# My New Nymphs and Their Setup



## Insect Guy (Feb 15, 2007)

Hey everyone,

Here are some pictures of my set up that my and my dad made for my new mantids. These are my first mantids so any feedback would be appreciated. I plan on getting 32 oz. cups and having up set some of those up for the next batch I decide to buy. I currently have 6 parts to the tank. Part 1, 2, and 3 each contain 1 L3 Marbled Mantid, part 4 contains 1 L1 Ghost Mantid, part 5 contains 2 L2 Marbled Mantids, and part 6 contains 2 L3 Marbled Mantids. I have sprayed them each a few times and put in a bunch of fruit flies. I hope not too many, maybe like 3-4 in each part. Those buggers are hard to control, I think I will put them in the freezer for a second next time.

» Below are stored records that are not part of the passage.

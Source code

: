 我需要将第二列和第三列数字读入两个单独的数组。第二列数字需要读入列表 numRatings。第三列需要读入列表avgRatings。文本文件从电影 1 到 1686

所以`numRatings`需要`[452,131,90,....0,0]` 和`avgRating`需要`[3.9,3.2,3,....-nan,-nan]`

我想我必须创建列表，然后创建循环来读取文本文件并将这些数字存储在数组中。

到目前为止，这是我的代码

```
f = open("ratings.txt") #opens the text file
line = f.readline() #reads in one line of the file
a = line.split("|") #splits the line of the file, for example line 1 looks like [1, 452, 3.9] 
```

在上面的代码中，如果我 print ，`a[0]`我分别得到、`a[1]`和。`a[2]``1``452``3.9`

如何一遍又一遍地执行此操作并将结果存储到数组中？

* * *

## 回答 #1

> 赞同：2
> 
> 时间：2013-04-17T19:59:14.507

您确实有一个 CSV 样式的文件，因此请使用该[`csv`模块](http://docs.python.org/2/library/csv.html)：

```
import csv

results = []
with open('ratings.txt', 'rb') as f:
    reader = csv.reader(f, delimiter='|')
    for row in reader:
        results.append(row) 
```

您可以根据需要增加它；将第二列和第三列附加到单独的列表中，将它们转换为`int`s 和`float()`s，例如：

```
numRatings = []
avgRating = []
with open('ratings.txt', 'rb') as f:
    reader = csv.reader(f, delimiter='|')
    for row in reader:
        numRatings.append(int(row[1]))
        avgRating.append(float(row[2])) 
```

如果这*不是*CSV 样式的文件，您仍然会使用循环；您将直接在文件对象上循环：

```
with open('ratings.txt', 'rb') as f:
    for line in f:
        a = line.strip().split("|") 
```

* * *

All are looking good and the ones that are sharing a cage seem to be doing okay though I did see a little fighting and one even attacked another but he decided to let go. If you have other questions about the tank please ask them. Enjoy. You can click to make them bigger as well.


----------



## Rick (Feb 15, 2007)

I like what you've done. Now for some constructive criticism.  Each mantis will need his own container or else they will eat each other. For the ones that still eat fruit flies you might want to start a few more fruit fly cultures as they die out after a few weeks. I can't tell if thats a heat lamp or not but if it is you don't need it unless the room is below average room temperatures. Lastly, make sure they have plent of vertical space for molting. Don't really need that much moss. I use about a half inch or so.


----------



## ABbuggin (Feb 15, 2007)

I like it! Space conservative. If you get a communal species you will be able to take out the dividers.

AB


----------



## Rick (Feb 15, 2007)

> I like it! Space conservative. If you get a communal species you will be able to take out the dividers. AB


Very few mantids if any can be kept together succesfully.


----------



## Jodokohajjio (Feb 22, 2007)

Are those Styrofoam dividers that you have? Were they made for the cage, or did you make them yourself?


----------



## Rory (Feb 22, 2007)

Can't dead leaf mantids be kept comunally if fed well?


----------



## ABbuggin (Feb 22, 2007)

Yep...they dont even have to fed an awful lot...just constant feeding.

AB


----------



## Insect Guy (Feb 23, 2007)

Jodokohajjio, those dividers are actually this type of poster board I got from a local craft store. They have a gloss on both sides and came that way so when I spray it drys fine. They aren't very thick either but they have a little bit of stuff between the two pieces. I cut them to size and pushed them into fit, it works great. Between the board and cage I spent just over 10 bucks and I can always take the dividers out too.


----------



## Jodokohajjio (Feb 23, 2007)

Oh! I see it now. I think they call it "foam board" at the walmart near me. That is a good idea! I'll have to keep it in mind.


----------



## xenuwantsyou (Feb 24, 2007)

I think petsmart sells a divider for their aquarium tanks. I like your way better though as you divided it in two directions. I had actually considered doing the same thing myself but I think I'll end up just buying some sweet jars.


----------



## Insect Guy (Feb 24, 2007)

Thanks for all of the nice comments. I think it is pretty cool and it works well for now, until I buy more mantids. On a side note, one of my marbled mantids molted today.


----------



## sk8erkho (Mar 11, 2007)

Dude!! That rocks!! Great idea. I am really getting tired of all of these little 32oz. cups all over my living room. It really begins to look very cluttered after a while. I know i need to make a few adjustments but it just does not work if you are not in your own home. So, until that happens this idea I can live with. I have like five of those tanks of two different sizes. I did something similar but used a nylon material instead. Not too practical so I just bought anothe smaller tank.

Good work!!!


----------



## Insect Guy (Mar 12, 2007)

Thanks, I plan to probably make a few more soon when I get more mantids. It is still working perfectly for me.


----------